▸ Saved data entries
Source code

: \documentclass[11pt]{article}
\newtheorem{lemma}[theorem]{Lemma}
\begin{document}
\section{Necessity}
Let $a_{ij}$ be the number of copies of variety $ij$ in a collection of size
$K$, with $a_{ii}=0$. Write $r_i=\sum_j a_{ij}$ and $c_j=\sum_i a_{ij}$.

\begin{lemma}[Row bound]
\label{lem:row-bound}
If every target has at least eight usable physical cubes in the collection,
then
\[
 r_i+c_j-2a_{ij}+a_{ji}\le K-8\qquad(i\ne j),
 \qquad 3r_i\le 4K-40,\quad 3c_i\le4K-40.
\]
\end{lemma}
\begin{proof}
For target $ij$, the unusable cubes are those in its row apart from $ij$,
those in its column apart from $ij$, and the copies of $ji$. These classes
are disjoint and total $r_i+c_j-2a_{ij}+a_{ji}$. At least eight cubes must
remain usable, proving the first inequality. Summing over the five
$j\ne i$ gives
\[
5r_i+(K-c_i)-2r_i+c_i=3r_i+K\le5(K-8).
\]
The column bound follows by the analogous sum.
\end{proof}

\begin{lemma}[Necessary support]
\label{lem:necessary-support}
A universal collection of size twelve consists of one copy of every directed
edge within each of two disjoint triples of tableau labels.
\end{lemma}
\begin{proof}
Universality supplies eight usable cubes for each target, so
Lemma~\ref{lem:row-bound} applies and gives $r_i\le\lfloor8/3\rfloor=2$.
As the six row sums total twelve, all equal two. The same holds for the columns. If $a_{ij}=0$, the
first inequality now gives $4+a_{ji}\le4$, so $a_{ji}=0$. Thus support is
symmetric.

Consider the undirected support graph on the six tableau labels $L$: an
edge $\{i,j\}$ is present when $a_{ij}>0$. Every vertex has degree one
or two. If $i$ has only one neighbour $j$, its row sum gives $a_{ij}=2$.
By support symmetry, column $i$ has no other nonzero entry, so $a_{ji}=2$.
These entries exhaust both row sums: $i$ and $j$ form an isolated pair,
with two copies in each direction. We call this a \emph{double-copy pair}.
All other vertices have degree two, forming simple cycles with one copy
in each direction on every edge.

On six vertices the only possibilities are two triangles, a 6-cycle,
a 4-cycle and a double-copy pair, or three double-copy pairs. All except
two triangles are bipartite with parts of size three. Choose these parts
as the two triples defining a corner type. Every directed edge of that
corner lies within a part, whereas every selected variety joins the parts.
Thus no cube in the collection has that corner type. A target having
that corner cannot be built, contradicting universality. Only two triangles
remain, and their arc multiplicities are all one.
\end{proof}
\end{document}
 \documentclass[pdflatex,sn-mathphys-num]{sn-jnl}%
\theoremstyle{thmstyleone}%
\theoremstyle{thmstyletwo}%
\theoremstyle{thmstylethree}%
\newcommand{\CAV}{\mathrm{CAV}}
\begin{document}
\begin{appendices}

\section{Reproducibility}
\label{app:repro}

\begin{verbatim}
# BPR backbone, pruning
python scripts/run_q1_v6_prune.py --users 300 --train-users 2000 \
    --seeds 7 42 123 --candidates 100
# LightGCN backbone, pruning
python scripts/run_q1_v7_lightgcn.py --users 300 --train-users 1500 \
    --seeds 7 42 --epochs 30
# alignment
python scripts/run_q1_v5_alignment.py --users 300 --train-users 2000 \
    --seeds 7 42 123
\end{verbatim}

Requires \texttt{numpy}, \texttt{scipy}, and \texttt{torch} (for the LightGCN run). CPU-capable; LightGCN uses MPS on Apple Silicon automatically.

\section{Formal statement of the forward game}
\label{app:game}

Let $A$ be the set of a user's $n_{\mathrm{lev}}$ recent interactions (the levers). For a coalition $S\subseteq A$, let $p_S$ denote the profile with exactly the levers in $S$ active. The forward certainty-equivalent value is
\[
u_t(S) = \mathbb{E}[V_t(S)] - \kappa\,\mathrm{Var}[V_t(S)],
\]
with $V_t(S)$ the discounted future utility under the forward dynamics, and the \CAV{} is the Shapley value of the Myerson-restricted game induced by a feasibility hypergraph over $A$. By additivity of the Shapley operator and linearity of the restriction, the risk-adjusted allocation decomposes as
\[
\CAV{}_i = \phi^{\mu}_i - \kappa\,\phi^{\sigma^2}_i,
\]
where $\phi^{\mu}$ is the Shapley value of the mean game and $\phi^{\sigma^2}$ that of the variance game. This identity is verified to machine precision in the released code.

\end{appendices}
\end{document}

▸ What needs to be done
Repeat each line above exactly as written.

▸ Final answer
Source code

: \documentclass[11pt]{article}
\newtheorem{lemma}[theorem]{Lemma}
\begin{document}
\section{Necessity}
Let $a_{ij}$ be the number of copies of variety $ij$ in a collection of size
$K$, with $a_{ii}=0$. Write $r_i=\sum_j a_{ij}$ and $c_j=\sum_i a_{ij}$.

\begin{lemma}[Row bound]
\label{lem:row-bound}
If every target has at least eight usable physical cubes in the collection,
then
\[
 r_i+c_j-2a_{ij}+a_{ji}\le K-8\qquad(i\ne j),
 \qquad 3r_i\le 4K-40,\quad 3c_i\le4K-40.
\]
\end{lemma}
\begin{proof}
For target $ij$, the unusable cubes are those in its row apart from $ij$,
those in its column apart from $ij$, and the copies of $ji$. These classes
are disjoint and total $r_i+c_j-2a_{ij}+a_{ji}$. At least eight cubes must
remain usable, proving the first inequality. Summing over the five
$j\ne i$ gives
\[
5r_i+(K-c_i)-2r_i+c_i=3r_i+K\le5(K-8).
\]
The column bound follows by the analogous sum.
\end{proof}

\begin{lemma}[Necessary support]
\label{lem:necessary-support}
A universal collection of size twelve consists of one copy of every directed
edge within each of two disjoint triples of tableau labels.
\end{lemma}
\begin{proof}
Universality supplies eight usable cubes for each target, so
Lemma~\ref{lem:row-bound} applies and gives $r_i\le\lfloor8/3\rfloor=2$.
As the six row sums total twelve, all equal two. The same holds for the columns. If $a_{ij}=0$, the
first inequality now gives $4+a_{ji}\le4$, so $a_{ji}=0$. Thus support is
symmetric.

Consider the undirected support graph on the six tableau labels $L$: an
edge $\{i,j\}$ is present when $a_{ij}>0$. Every vertex has degree one
or two. If $i$ has only one neighbour $j$, its row sum gives $a_{ij}=2$.
By support symmetry, column $i$ has no other nonzero entry, so $a_{ji}=2$.
These entries exhaust both row sums: $i$ and $j$ form an isolated pair,
with two copies in each direction. We call this a \emph{double-copy pair}.
All other vertices have degree two, forming simple cycles with one copy
in each direction on every edge.

On six vertices the only possibilities are two triangles, a 6-cycle,
a 4-cycle and a double-copy pair, or three double-copy pairs. All except
two triangles are bipartite with parts of size three. Choose these parts
as the two triples defining a corner type. Every directed edge of that
corner lies within a part, whereas every selected variety joins the parts.
Thus no cube in the collection has that corner type. A target having
that corner cannot be built, contradicting universality. Only two triangles
remain, and their arc multiplicities are all one.
\end{proof}
\end{document}
 \documentclass[pdflatex,sn-mathphys-num]{sn-jnl}%
\theoremstyle{thmstyleone}%
\theoremstyle{thmstyletwo}%
\theoremstyle{thmstylethree}%
\newcommand{\CAV}{\mathrm{CAV}}
\begin{document}
\begin{appendices}

\section{Reproducibility}
\label{app:repro}

\begin{verbatim}
# BPR backbone, pruning
python scripts/run_q1_v6_prune.py --users 300 --train-users 2000 \
    --seeds 7 42 123 --candidates 100
# LightGCN backbone, pruning
python scripts/run_q1_v7_lightgcn.py --users 300 --train-users 1500 \
    --seeds 7 42 --epochs 30
# alignment
python scripts/run_q1_v5_alignment.py --users 300 --train-users 2000 \
    --seeds 7 42 123
\end{verbatim}

Requires \texttt{numpy}, \texttt{scipy}, and \texttt{torch} (for the LightGCN run). CPU-capable; LightGCN uses MPS on Apple Silicon automatically.

\section{Formal statement of the forward game}
\label{app:game}

Let $A$ be the set of a user's $n_{\mathrm{lev}}$ recent interactions (the levers). For a coalition $S\subseteq A$, let $p_S$ denote the profile with exactly the levers in $S$ active. The forward certainty-equivalent value is
\[
u_t(S) = \mathbb{E}[V_t(S)] - \kappa\,\mathrm{Var}[V_t(S)],
\]
with $V_t(S)$ the discounted future utility under the forward dynamics, and the \CAV{} is the Shapley value of the Myerson-restricted game induced by a feasibility hypergraph over $A$. By additivity of the Shapley operator and linearity of the restriction, the risk-adjusted allocation decomposes as
\[
\CAV{}_i = \phi^{\mu}_i - \kappa\,\phi^{\sigma^2}_i,
\]
where $\phi^{\mu}$ is the Shapley value of the mean game and $\phi^{\sigma^2}$ that of the variance game. This identity is verified to machine precision in the released code.

\end{appendices}
\end{document}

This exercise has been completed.